Affiliate Marketing: Big Brands Weigh In On What's Next

“Affiliate marketing is dead.”

Well, not completely dead, Brad Clendenen, sr. technical product manager, Impact, explained at his afternoon session at Impact Growth in NYC this week.

It’s just, different, Clendenen continued. Affiliate is growing into a system of high-value partnerships, rather than just “add-on value” for marketing organizations. Traditional relationships are giving way to more nuanced endeavors, as influencer marketing emerges as a new potential revenue stream. Attribution is also more accountable, as data becomes more connected and accessible across teams.

“When you expand your idea of what affiliate marketing is, the sky’s the limit,” Clendenen said.

At Impact Growth, we got to hear from several prominent brands on how they’re innovating their affiliate marketing programs. Here’s some of the biggest takeaways:

Redefining the ‘affiliate’

Affiliates now come in all shapes and sizes, and brands are experimenting with different channels to find new revenue.

Coady Demuri, of Levi Strauss & Co., works with hundreds of influencer partners to secure both paid and earned media opportunities on social media.

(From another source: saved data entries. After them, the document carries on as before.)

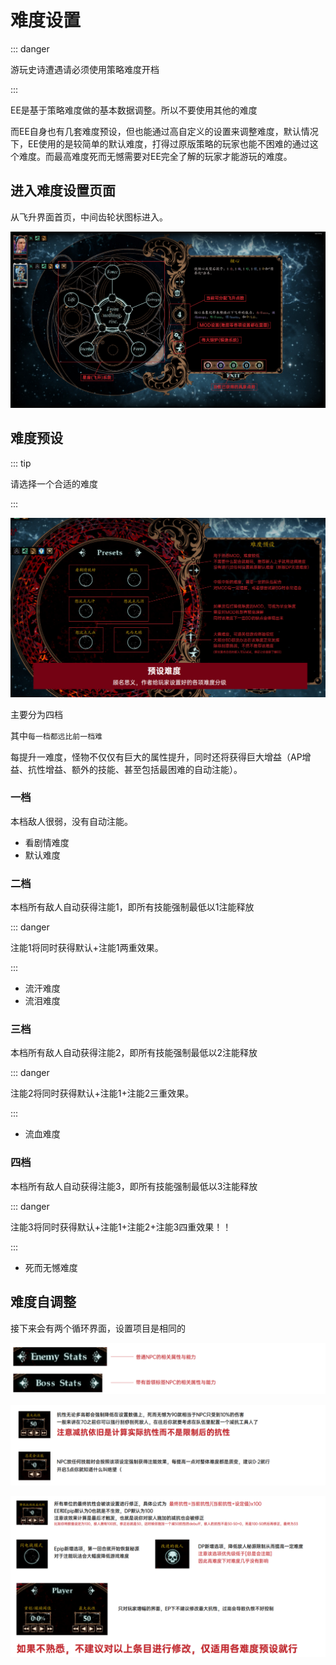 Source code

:# 难度设置

::: danger 

游玩史诗遭遇请必须使用策略难度开档 

:::

EE是基于策略难度做的基本数据调整。所以不要使用其他的难度

而EE自身也有几套难度预设，但也能通过高自定义的设置来调整难度，默认情况下，EE使用的是较简单的默认难度，打得过原版策略的玩家也能不困难的通过这个难度。而最高难度死而无憾需要对EE完全了解的玩家才能游玩的难度。

## 进入难度设置页面

从飞升界面首页，中间齿轮状图标进入。

![image-20240323092221103](../static/image-20240323092221103.png)

## 难度预设

::: tip 

请选择一个合适的难度 

:::

![image-20240323092242842](../static/image-20240323092242842.png)

主要分为四档

其中`每一档都远比前一档难`

每提升一难度，怪物不仅仅有巨大的属性提升，同时还将获得巨大增益（AP增益、抗性增益、额外的技能、甚至包括最困难的自动注能）。

### 一档

本档敌人很弱，没有自动注能。

- 看剧情难度
- 默认难度

### 二档

本档所有敌人自动获得注能1，即所有技能强制最低以1注能释放

::: danger

注能1将同时获得默认+注能1两重效果。

:::

- 流汗难度
- 流泪难度

### 三档

本档所有敌人自动获得注能2，即所有技能强制最低以2注能释放

::: danger

注能2将同时获得默认+注能1+注能2三重效果。

:::

- 流血难度

### 四档

本档所有敌人自动获得注能3，即所有技能强制最低以3注能释放

::: danger

注能3将同时获得默认+注能1+注能2+注能3四重效果！！

:::

- 死而无憾难度

## 难度自调整

接下来会有两个循环界面，设置项目是相同的

![image-20240323093044383](../static/image-20240323093044383.png)

![image-20240323093053131](../static/image-20240323093053131.png)

![image-20240323093102262](../static/image-20240323093102262.png)

##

“It’s not surprising that people want to work with Levi,” she said, noting the need for influencers to have some freedom with when and how they promote a brand.  “If they want to promote us the way they want to, they could.”

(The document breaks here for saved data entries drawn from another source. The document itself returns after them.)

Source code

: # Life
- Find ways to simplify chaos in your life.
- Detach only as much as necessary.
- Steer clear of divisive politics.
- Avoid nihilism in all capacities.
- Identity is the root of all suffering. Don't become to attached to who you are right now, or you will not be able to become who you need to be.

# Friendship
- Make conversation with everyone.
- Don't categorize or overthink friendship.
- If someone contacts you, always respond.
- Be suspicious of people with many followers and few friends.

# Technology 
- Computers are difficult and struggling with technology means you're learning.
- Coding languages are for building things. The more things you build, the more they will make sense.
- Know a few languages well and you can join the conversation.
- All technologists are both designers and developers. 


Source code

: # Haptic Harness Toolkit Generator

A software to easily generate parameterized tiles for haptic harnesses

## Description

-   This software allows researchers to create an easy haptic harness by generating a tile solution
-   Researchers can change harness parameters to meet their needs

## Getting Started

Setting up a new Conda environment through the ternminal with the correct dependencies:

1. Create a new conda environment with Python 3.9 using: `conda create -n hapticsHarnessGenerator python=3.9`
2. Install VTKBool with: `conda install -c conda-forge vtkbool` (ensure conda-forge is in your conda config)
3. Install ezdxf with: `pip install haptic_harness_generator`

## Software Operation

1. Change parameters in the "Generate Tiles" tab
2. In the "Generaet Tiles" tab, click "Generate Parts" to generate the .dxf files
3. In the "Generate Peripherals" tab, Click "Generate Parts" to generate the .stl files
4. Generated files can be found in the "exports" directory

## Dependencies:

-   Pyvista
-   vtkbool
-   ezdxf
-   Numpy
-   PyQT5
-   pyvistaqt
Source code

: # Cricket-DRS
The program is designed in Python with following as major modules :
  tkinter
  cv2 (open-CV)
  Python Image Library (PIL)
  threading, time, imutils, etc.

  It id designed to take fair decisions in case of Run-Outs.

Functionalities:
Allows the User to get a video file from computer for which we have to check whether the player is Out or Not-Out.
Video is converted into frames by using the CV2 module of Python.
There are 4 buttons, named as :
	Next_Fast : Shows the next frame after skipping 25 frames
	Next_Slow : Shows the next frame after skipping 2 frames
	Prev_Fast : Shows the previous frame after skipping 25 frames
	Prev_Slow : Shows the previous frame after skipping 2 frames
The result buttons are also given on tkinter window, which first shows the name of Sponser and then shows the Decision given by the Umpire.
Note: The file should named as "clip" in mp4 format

BarkBox took a different approach. The subscription service partners with local animal shelters, veterinarians, and dog walkers, for more visually immersive campaigns.

“It’s a whole experience, and you can’t really show that in a banner ad,” Keith Hausman, BarkBox, said.

Uber, a ride-sharing platform, built its entire business on strong partner relationships. Head of performance partnerships Keith Posehn says affiliate recruitment and management behaves the same way as a “sales funnel” does, and should be nurtured the same way,

“You should be looking at the number of new partners you get…and how many of those turn into conversions, and ultimately, into commissions,” Posehn said.